Apparently, the following facts are undisputed. Plaintiffs’ insurance policy includes both medical expenses coverage, in the amount of $5,000 per person and $10,-000 per accident, and uninsured motorist coverage. The medical expenses coverage contains a “limits of liability” clause (limitation clause), which in pertinent part provides that “any amount paid or payable for medical expenses under the Liability or Uninsured Motorists coverages of this policy shall be deducted from the amounts payable under this Part.”
In April, 1986, plaintiffs sustained personal injuries in a collision with an automobile driven by an uninsured motorist. Plaintiffs submitted claims to defendant under both their uninsured motorist and medical expenses coverages. The parties negotiated a settlement of the claim for uninsured motorist coverage: in return for payments of $14,000 to Mr. Wilson and $12,000 to Ms. Wilson, plaintiffs released defendant from further liability under the uninsured motorist coverage.

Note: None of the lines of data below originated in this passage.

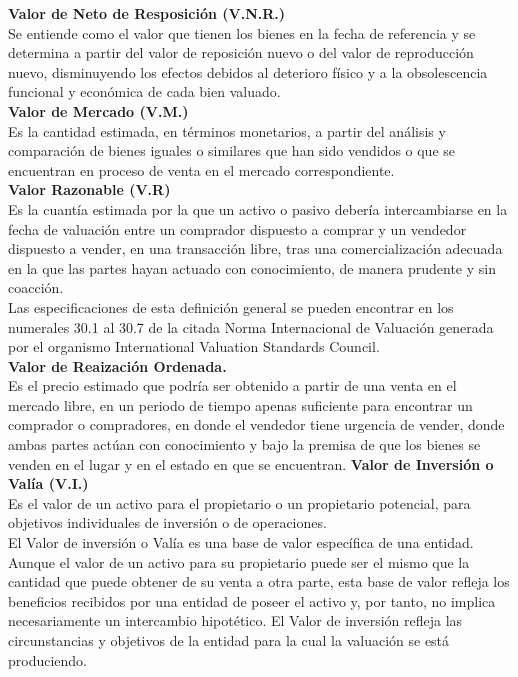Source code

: \textbf{Valor de Neto de Resposición (V.N.R.)} \\ 
Se entiende como el valor que tienen los bienes en la fecha de referencia y se determina a partir del valor de reposición nuevo o del valor de reproducción nuevo, disminuyendo los efectos debidos al deterioro físico y a la obsolescencia funcional y económica de cada bien valuado. \\[6mm] 
\textbf{Valor de Mercado (V.M.)} \\ 
Es la cantidad estimada, en términos monetarios, a partir del análisis y comparación de bienes iguales o similares que han sido vendidos o que se encuentran en proceso de venta en el mercado correspondiente. \\[6mm]
\textbf{Valor Razonable (V.R)} \\ 
Es la cuantía estimada por la que un activo o pasivo debería intercambiarse en la fecha de valuación entre un comprador dispuesto a comprar y un vendedor dispuesto a vender, en una transacción libre, tras una comercialización adecuada en la que las partes hayan actuado con conocimiento, de manera prudente y sin coacción. \\ 
Las especificaciones de esta definición general se pueden encontrar en los numerales 30.1 al 30.7 de la citada Norma Internacional de Valuación generada por el organismo International Valuation Standards Council. \\[6mm] 
\textbf{Valor de Reaización Ordenada.} \\ 
Es el precio estimado que podría ser obtenido a partir de una venta en el mercado libre, 
en un periodo de tiempo apenas suficiente para encontrar un comprador o compradores, 
en donde el vendedor tiene urgencia de vender, donde ambas partes actúan con 
conocimiento y bajo la premisa de que los bienes se venden en el lugar y en el
estado en que se encuentran.
\textbf{Valor de Inversión o Valía (V.I.)} \\ 
Es el valor de un activo para el propietario o un propietario potencial, para objetivos individuales de inversión o de operaciones. \\ 
El Valor de inversión o Valía es una base de valor específica de una entidad. 
Aunque el valor de un activo para su propietario puede ser el mismo que la cantidad que puede obtener de su venta a otra parte, esta base de valor refleja los beneficios recibidos por una entidad de poseer el activo y, por tanto, no implica necesariamente un intercambio hipotético. 
El Valor de inversión refleja las circunstancias y objetivos de la entidad para la cual la valuación se está produciendo. 
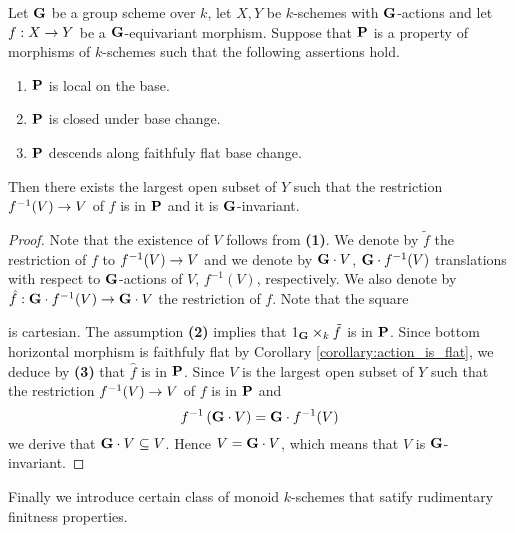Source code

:\begin{theorem}\label{theorem:base_locus_of_certain_classes_of_morphisms_are_invariant}
Let $\mathbf{G}$ be a group scheme over $k$, let $X,Y$ be $k$-schemes with $\mathbf{G}$-actions and let $f:X\rightarrow Y$ be a $\mathbf{G}$-equivariant morphism. Suppose that $\mathbf{P}$ is a property of morphisms of $k$-schemes such that the following assertions hold.
\begin{enumerate}[label=\emph{\textbf{(\arabic*)}}, leftmargin=3.0em]
\item $\mathbf{P}$ is local on the base.
\item $\mathbf{P}$ is closed under base change.
\item $\mathbf{P}$ descends along faithfuly flat base change.
\end{enumerate}
Then there exists the largest open subset of $Y$ such that the restriction $f^{-1}(V)\rightarrow V$ of $f$ is in $\mathbf{P}$ and it is $\mathbf{G}$-invariant.
\end{theorem}
\begin{proof}
Note that the existence of $V$ follows from \textbf{(1)}. We denote by $\tilde{f}$ the restriction of $f$ to $f^{-1}(V)\rightarrow V$ and we denote by $\mathbf{G}\cdot V$, $\mathbf{G}\cdot f^{-1}(V)$ translations with respect to $\mathbf{G}$-actions of $V$, $f^{-1}(V)$, respectively. We also denote by $\hat{f}:\mathbf{G}\cdot f^{-1}(V)\rightarrow \mathbf{G}\cdot V$ the restriction of $f$. Note that the square
\begin{center}
\end{center}
is cartesian. The assumption \textbf{(2)} implies that $1_{\mathbf{G}}\times_k\tilde{f}$ is in $\mathbf{P}$. Since bottom horizontal morphism is faithfuly flat by Corollary \ref{corollary:action_is_flat}, we deduce by \textbf{(3)} that $\hat{f}$ is in $\mathbf{P}$. Since $V$ is the largest open subset of $Y$ such that the restriction $f^{-1}(V)\rightarrow V$ of $f$ is in $\mathbf{P}$ and
$$f^{-1}\left(\mathbf{G}\cdot V\right) = \mathbf{G}\cdot f^{-1}(V)$$
we derive that $\mathbf{G}\cdot V \subseteq V$. Hence $V = \mathbf{G}\cdot V$, which means that $V$ is $\mathbf{G}$-invariant.
\end{proof}
\noindent
Finally we introduce certain class of monoid $k$-schemes that satify rudimentary finitness properties.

Defendant refuses to pay plaintiffs’ medical expenses claims, in the amount of $2,512.00 for Mr. Wilson and $2,056.00 for Ms. Wilson, on the grounds that the limitation clause in the medical expenses coverage entitled defendant to a set-off for amounts paid or payable for medical expenses under the uninsured motorist coverage. Defendant contends that plaintiffs [671]*671have already been compensated for their medical expenses under the settlement of their uninsured motorist claim. From our reading of the record and the parties’ briefs, plaintiffs do not dispute this contention.2
However, plaintiffs do contend the enforcement of the limitation clause in their medical expenses coverage would violate the public policy of Missouri, as expressed in our Uninsured Motorist Statute, § 379.203 RSMo 1986. Plaintiffs rely on Webb v. State Farm Mutual Automobile Ins. Co., 479 S.W.2d 148 (Mo.App.1972). Plaintiffs’ reliance is misplaced.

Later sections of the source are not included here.